--- REQUIREMENT ---
The lines below starting at the line containing "Interspecific variation in LMA" and ending at the line containing "Thus, variation in" are to be repeated exactly, with both ends kept and nothing else added.

--- THE INPUT ---

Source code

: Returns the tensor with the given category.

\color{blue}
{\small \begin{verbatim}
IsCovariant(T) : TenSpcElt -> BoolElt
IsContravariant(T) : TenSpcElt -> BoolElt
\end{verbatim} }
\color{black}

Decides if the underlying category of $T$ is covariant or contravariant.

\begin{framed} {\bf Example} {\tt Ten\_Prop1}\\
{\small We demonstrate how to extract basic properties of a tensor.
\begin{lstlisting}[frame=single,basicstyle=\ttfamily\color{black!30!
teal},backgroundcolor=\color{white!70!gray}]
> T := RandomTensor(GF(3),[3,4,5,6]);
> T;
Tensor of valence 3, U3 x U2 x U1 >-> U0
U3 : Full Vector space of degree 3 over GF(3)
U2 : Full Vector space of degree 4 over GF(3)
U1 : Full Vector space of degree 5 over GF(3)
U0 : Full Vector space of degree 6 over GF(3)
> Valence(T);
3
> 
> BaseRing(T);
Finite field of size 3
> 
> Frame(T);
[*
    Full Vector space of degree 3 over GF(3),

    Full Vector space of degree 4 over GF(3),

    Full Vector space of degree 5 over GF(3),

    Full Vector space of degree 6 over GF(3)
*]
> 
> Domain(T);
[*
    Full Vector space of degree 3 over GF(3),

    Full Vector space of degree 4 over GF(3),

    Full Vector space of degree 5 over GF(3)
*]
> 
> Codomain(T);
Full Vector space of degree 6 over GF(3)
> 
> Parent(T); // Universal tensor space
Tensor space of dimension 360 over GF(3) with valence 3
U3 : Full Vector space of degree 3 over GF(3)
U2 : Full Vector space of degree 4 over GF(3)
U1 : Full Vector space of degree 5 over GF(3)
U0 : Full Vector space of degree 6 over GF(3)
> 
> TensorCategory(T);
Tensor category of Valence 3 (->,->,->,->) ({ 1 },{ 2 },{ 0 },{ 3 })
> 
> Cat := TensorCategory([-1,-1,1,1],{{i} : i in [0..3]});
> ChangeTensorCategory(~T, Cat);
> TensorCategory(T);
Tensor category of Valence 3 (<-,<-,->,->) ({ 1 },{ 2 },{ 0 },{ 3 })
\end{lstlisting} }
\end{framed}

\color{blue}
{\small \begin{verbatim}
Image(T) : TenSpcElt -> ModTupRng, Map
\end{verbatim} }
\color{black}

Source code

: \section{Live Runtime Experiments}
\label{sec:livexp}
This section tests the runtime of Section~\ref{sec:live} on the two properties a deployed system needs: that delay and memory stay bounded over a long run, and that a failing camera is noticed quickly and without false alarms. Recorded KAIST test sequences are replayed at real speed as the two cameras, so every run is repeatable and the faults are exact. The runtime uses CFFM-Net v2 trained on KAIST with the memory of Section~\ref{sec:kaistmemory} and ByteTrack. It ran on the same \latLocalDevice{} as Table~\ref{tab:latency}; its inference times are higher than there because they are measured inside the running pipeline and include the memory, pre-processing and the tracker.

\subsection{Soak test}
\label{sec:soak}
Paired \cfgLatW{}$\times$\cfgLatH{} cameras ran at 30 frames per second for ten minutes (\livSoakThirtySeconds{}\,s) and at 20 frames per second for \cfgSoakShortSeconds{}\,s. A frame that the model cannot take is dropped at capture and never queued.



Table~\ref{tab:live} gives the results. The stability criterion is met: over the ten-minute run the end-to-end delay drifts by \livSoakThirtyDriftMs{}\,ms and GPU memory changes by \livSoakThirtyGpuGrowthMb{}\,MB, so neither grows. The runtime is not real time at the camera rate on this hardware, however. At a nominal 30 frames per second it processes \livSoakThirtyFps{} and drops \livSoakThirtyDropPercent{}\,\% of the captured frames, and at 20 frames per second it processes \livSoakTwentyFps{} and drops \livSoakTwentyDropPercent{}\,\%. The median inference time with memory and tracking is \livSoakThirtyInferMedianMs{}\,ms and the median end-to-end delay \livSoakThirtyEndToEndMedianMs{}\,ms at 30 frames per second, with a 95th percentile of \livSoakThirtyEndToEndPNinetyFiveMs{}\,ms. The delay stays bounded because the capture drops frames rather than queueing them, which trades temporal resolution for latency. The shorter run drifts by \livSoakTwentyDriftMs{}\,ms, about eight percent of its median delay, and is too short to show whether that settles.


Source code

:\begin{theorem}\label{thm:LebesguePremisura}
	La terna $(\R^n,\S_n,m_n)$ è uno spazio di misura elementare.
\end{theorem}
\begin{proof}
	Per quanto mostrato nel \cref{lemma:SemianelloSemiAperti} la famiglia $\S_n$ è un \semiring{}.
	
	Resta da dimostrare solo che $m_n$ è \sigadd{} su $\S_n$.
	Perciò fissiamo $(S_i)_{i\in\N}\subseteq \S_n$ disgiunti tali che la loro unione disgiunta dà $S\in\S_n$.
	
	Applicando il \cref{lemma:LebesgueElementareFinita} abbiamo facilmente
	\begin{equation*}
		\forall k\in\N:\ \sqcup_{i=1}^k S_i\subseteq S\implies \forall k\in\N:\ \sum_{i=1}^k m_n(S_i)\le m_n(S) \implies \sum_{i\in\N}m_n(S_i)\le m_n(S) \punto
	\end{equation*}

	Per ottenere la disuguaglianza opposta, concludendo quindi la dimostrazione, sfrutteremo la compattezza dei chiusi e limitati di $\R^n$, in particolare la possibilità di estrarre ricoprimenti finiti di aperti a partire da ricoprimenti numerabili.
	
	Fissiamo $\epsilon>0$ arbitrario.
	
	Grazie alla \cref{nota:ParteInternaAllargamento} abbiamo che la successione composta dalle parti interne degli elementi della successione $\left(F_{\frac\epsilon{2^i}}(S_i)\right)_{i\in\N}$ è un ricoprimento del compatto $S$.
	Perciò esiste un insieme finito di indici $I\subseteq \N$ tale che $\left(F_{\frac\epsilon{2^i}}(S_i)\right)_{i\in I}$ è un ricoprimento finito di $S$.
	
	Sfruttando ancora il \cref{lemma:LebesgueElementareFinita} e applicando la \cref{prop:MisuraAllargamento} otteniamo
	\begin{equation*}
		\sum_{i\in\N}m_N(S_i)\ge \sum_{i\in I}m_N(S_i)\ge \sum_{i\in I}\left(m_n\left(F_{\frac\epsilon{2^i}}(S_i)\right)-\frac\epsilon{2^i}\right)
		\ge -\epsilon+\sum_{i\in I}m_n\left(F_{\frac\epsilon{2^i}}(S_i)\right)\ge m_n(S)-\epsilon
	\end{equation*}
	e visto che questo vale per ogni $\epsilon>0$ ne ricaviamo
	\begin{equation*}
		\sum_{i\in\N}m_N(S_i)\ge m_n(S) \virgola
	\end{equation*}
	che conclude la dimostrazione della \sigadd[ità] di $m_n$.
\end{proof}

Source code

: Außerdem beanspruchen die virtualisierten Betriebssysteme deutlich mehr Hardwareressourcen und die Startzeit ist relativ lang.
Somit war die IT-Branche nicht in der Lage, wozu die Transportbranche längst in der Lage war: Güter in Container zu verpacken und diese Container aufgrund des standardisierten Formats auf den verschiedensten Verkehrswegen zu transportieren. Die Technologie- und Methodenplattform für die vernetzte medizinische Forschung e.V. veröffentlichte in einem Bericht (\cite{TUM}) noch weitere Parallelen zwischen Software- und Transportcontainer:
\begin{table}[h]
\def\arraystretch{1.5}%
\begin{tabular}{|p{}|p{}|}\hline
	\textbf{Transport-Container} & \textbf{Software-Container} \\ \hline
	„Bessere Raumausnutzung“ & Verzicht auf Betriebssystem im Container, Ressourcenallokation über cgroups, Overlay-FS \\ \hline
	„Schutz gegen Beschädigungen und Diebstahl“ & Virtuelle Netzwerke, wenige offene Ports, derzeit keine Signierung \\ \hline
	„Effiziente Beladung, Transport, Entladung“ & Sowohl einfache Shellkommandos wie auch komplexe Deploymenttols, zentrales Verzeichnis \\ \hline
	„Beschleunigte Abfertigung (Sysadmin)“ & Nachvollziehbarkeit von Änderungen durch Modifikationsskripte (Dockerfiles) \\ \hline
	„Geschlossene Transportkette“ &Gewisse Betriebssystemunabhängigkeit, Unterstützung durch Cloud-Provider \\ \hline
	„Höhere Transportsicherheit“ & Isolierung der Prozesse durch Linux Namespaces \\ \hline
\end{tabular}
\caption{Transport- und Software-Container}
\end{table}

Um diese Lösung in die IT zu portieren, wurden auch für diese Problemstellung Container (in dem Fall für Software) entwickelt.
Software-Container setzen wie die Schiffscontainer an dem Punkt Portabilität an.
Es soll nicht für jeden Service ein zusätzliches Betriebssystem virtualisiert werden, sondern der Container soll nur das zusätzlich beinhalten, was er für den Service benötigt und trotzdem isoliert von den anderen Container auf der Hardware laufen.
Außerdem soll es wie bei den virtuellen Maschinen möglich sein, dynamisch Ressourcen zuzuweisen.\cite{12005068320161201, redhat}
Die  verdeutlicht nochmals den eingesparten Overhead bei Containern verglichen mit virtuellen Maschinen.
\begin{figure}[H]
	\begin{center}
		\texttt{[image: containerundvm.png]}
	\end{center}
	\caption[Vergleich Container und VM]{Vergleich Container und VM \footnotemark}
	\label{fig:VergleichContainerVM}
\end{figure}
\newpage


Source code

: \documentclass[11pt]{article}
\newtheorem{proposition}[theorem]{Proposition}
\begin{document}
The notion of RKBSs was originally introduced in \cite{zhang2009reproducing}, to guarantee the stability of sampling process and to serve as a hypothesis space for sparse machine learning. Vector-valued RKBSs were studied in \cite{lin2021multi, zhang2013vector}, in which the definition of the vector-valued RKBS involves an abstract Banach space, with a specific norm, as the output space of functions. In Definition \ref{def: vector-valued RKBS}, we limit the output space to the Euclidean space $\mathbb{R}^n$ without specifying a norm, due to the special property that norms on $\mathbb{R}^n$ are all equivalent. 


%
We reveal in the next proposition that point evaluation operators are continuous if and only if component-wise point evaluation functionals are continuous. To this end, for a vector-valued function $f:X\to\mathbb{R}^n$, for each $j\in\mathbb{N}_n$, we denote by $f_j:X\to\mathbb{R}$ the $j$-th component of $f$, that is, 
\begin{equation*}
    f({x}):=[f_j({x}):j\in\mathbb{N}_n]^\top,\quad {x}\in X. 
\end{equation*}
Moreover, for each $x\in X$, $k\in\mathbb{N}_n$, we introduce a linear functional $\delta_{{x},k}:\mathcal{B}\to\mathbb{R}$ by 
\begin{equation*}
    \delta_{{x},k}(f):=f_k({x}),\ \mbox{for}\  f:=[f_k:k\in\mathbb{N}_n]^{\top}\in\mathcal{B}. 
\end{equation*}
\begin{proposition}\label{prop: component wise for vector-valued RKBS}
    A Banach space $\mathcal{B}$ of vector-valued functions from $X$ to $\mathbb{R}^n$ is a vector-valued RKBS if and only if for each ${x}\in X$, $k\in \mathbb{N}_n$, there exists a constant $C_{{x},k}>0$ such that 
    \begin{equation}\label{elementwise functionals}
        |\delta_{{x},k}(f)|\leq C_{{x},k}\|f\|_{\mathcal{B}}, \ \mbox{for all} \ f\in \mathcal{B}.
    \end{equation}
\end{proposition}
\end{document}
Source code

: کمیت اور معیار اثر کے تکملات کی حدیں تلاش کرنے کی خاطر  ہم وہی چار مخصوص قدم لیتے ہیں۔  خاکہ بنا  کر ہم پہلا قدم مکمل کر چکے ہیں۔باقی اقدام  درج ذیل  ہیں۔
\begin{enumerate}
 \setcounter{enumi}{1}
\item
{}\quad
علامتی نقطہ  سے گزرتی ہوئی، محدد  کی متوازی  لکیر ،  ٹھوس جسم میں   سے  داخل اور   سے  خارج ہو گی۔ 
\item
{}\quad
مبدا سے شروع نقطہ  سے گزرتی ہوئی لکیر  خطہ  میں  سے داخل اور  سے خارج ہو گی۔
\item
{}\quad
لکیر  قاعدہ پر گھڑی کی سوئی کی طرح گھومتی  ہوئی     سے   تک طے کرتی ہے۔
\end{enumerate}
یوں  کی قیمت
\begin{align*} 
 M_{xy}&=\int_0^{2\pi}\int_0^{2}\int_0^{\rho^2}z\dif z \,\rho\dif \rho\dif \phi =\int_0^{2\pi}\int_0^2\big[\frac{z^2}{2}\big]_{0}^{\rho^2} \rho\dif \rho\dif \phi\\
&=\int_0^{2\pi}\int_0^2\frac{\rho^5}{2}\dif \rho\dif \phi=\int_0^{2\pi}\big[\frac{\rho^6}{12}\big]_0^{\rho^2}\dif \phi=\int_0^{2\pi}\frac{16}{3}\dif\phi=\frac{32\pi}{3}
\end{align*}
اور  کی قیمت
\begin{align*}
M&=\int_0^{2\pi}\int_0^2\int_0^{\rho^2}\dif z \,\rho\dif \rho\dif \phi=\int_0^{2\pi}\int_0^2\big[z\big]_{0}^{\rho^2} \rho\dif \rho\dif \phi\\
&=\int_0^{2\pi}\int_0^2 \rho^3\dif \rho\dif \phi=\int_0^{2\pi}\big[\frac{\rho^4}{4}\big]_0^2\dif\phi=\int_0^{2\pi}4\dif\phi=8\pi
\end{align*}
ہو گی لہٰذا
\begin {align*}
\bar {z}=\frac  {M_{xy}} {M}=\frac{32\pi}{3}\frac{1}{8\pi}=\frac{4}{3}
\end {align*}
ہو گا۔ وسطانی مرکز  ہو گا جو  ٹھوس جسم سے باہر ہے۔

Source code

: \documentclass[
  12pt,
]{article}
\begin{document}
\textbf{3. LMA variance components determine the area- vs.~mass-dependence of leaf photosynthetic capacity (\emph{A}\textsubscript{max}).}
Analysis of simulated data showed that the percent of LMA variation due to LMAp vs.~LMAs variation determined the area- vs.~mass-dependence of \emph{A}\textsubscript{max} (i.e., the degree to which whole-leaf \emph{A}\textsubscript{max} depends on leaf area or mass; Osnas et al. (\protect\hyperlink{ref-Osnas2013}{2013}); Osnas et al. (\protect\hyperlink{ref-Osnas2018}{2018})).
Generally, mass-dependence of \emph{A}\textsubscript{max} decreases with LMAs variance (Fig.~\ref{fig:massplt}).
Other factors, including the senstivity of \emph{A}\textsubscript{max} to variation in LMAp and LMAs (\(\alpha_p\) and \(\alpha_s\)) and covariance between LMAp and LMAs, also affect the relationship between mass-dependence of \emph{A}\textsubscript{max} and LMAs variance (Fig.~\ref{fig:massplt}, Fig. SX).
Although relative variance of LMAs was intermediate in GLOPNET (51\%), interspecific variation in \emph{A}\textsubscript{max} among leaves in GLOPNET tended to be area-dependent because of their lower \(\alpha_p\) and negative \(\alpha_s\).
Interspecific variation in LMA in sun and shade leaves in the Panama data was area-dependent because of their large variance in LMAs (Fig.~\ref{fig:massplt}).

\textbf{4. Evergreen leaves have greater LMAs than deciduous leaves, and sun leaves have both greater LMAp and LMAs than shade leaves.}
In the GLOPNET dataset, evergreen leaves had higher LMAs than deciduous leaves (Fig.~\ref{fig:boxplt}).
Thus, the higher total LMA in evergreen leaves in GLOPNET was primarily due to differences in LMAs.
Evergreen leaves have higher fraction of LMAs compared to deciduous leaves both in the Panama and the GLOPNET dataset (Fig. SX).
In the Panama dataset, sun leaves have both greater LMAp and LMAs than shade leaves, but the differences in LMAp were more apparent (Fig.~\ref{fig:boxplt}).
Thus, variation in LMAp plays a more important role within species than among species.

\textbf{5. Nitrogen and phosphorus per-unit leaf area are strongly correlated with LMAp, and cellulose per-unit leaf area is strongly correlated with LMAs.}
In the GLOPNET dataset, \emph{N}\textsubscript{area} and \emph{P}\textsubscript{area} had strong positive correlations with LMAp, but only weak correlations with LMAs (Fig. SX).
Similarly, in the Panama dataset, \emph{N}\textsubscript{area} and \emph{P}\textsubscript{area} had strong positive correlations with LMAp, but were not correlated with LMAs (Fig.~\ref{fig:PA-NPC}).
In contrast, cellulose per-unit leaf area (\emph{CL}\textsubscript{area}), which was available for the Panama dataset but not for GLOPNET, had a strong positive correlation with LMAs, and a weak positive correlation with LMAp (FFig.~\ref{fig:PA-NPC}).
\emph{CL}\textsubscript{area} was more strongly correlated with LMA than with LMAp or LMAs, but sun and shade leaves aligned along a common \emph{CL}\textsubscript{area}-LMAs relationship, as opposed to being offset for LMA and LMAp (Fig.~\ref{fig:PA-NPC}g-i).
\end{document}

--- OUTPUT BELOW ---
Interspecific variation in LMA in sun and shade leaves in the Panama data was area-dependent because of their large variance in LMAs (Fig.~\ref{fig:massplt}).

\textbf{4. Evergreen leaves have greater LMAs than deciduous leaves, and sun leaves have both greater LMAp and LMAs than shade leaves.}
In the GLOPNET dataset, evergreen leaves had higher LMAs than deciduous leaves (Fig.~\ref{fig:boxplt}).
Thus, the higher total LMA in evergreen leaves in GLOPNET was primarily due to differences in LMAs.
Evergreen leaves have higher fraction of LMAs compared to deciduous leaves both in the Panama and the GLOPNET dataset (Fig. SX).
In the Panama dataset, sun leaves have both greater LMAp and LMAs than shade leaves, but the differences in LMAp were more apparent (Fig.~\ref{fig:boxplt}).
Thus, variation in LMAp plays a more important role within species than among species.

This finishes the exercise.